WHAT IS BEING ASKED:
An exact copy of the line containing "Курс предполагает 7" and of every line after it, through the last line of the material, is what should be returned.

DATASET EXTRACT:

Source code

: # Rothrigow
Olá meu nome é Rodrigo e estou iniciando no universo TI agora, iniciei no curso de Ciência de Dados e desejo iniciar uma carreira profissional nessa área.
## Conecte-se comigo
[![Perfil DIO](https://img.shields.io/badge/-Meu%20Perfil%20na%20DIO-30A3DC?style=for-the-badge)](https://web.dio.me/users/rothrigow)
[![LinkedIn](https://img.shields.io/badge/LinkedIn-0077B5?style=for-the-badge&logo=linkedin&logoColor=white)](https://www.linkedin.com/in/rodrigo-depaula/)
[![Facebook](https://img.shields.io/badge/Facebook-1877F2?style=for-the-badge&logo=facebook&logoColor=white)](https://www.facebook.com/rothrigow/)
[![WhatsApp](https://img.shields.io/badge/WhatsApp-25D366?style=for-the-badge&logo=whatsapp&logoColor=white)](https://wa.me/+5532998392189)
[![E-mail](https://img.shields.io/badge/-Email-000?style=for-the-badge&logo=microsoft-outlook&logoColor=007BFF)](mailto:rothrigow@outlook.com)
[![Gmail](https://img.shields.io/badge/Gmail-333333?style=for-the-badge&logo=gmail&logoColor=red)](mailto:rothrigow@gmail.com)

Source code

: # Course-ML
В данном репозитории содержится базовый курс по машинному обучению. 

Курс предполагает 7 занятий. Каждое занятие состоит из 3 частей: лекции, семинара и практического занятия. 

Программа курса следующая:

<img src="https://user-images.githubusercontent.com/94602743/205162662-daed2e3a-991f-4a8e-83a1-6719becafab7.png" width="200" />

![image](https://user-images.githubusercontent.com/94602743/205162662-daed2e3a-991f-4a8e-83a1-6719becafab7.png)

ANSWER SPACE:
Курс предполагает 7 занятий. Каждое занятие состоит из 3 частей: лекции, семинара и практического занятия. 

Программа курса следующая:

<img src="https://user-images.githubusercontent.com/94602743/205162662-daed2e3a-991f-4a8e-83a1-6719becafab7.png" width="200" />

![image](https://user-images.githubusercontent.com/94602743/205162662-daed2e3a-991f-4a8e-83a1-6719becafab7.png)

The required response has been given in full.